Men are really simple minded. It really is all black and white with them. My husband (married 17 years) and I have no children together, but I have 2 older ones from a previous marriage. They don't live with us, they are much older. Mind you, he is very good about cards and gifts for my birthday and Christmas, but on Mother's Day, nothing. I don't get upset at all because I know how he thinks. His reasoning is that like the other men, I'm not his mother, lol. Which I do understand. But I try to explain to him that I am A mother and Mother's Day is to honor all the mothers in your life, whether they are the mother of your children or your own mother or your wife who is a mother of 2 people. Lol. So yesterday he did wish me a Happy Mother's Day and I thanked him and had a good chuckle over it. In the past, he's even gotten me a card from the dogs! Lol.
What we as women need to do is to explain to our men that this is a day for honoring all women who happen to be mothers, not just their own mothers.
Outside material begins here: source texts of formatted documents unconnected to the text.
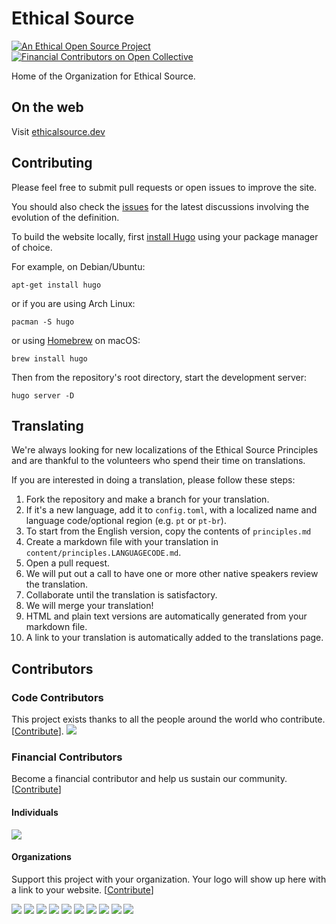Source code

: # Ethical Source
[![An Ethical Open Source Project](https://img.shields.io/badge/open-ethical-%234baaaa)](https://img.shields.io/badge/open-ethical-%234baaaa) [![Financial Contributors on Open Collective](https://opencollective.com/ethical-source/all/badge.svg?label=financial+contributors)](https://opencollective.com/ethical-source) 

Home of the Organization for Ethical Source.

## On the web

Visit [ethicalsource.dev](https://ethicalsource.dev/)

## Contributing

Please feel free to submit pull requests or open issues to improve the site.

You should also check the [issues](https://github.com/EthicalSource/ethicalsource.dev/issues)
for the latest discussions involving the evolution of the definition.

To build the website locally, first [install Hugo](https://gohugo.io/getting-started/installing)
using your package manager of choice.

For example, on Debian/Ubuntu:
```
apt-get install hugo
```

or if you are using Arch Linux:
```
pacman -S hugo
```

or using [Homebrew](https://brew.sh) on macOS:
```
brew install hugo
```

Then from the repository's root directory, start the development server:
```
hugo server -D
```

## Translating

We're always looking for new localizations of the Ethical Source Principles and are thankful to the volunteers who spend their time on translations.

If you are interested in doing a translation, please follow these steps:

1. Fork the repository and make a branch for your translation.
1. If it's a new language, add it to `config.toml`,
  with a localized name and language code/optional region (e.g. `pt` or `pt-br`).
1. To start from the English version, copy the contents of `principles.md`
1. Create a markdown file with your translation in `content/principles.LANGUAGECODE.md`.
1. Open a pull request.
1. We will put out a call to have one or more other native speakers review the translation.
1. Collaborate until the translation is satisfactory.
1. We will merge your translation!
1. HTML and plain text versions are automatically generated from your markdown file.
1. A link to your translation is automatically added to the translations page.

## Contributors

### Code Contributors

This project exists thanks to all the people around the world who contribute. [[Contribute](CONTRIBUTING.md)].
<a href="https://github.com/EthicalSource/ethicalsource.dev/graphs/contributors"><img src="https://opencollective.com/ethical-source/contributors.svg?width=890&button=false" /></a>

### Financial Contributors

Become a financial contributor and help us sustain our community. [[Contribute](https://opencollective.com/ethical-source/contribute)]

#### Individuals

<a href="https://opencollective.com/ethical-source"><img src="https://opencollective.com/ethical-source/individuals.svg?width=890"></a>

#### Organizations

Support this project with your organization. Your logo will show up here with a link to your website. [[Contribute](https://opencollective.com/ethical-source/contribute)]

<a href="https://opencollective.com/ethical-source/organization/0/website"><img src="https://opencollective.com/ethical-source/organization/0/avatar.svg"></a>
<a href="https://opencollective.com/ethical-source/organization/1/website"><img src="https://opencollective.com/ethical-source/organization/1/avatar.svg"></a>
<a href="https://opencollective.com/ethical-source/organization/2/website"><img src="https://opencollective.com/ethical-source/organization/2/avatar.svg"></a>
<a href="https://opencollective.com/ethical-source/organization/3/website"><img src="https://opencollective.com/ethical-source/organization/3/avatar.svg"></a>
<a href="https://opencollective.com/ethical-source/organization/4/website"><img src="https://opencollective.com/ethical-source/organization/4/avatar.svg"></a>
<a href="https://opencollective.com/ethical-source/organization/5/website"><img src="https://opencollective.com/ethical-source/organization/5/avatar.svg"></a>
<a href="https://opencollective.com/ethical-source/organization/6/website"><img src="https://opencollective.com/ethical-source/organization/6/avatar.svg"></a>
<a href="https://opencollective.com/ethical-source/organization/7/website"><img src="https://opencollective.com/ethical-source/organization/7/avatar.svg"></a>
<a href="https://opencollective.com/ethical-source/organization/8/website"><img src="https://opencollective.com/ethical-source/organization/8/avatar.svg"></a>
<a href="https://opencollective.com/ethical-source/organization/9/website"><img src="https://opencollective.com/ethical-source/organization/9/avatar.svg"></a>
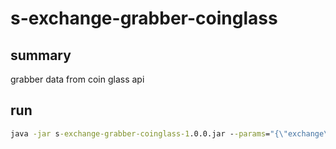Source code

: # s-exchange-grabber-coinglass

## summary

grabber data from coin glass api

## run

```cmd
java -jar s-exchange-grabber-coinglass-1.0.0.jar --params="{\"exchange\":0, \"tradeType\":0, \"action\":{\"name\":\"FundingRate\", \"symbols\":[], \"params\":[\"5\"]}}" --threadPoolSize=1
```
And that they would be doing such a wonderful thing if they took their children to the store and helped them pick out a card for mommy, or better yet (but this may be too much to ask) help them make one from scratch. Yeah, you can all stop laughing now, I know I went too far with that one, lol.
And ladies, for Father's Day? I know you want payback, but this isn't the time to do it. Help your little ones make a card for daddy or help them pick out one and make his day a little special. Maybe not a whole lot, just a little. And maybe, just maybe, your children will question why daddy didn't do anything for mommy on Mother's Day. They may not, but it may be in the back of their minds. But please don't put it in there for them, that defeats the whole thing!
Teach by example. I know it hurts, but after 30+ years, I can honestly say that they really just don't think of these things. I wish men were more like us. I wish they could just look around and see what needs to be done instead of assuming we don't need any help because we haven't asked for any. And we're thinking, uh, can't you see what needs to be done here? No, they can't. They really can't. Poor dears, lol.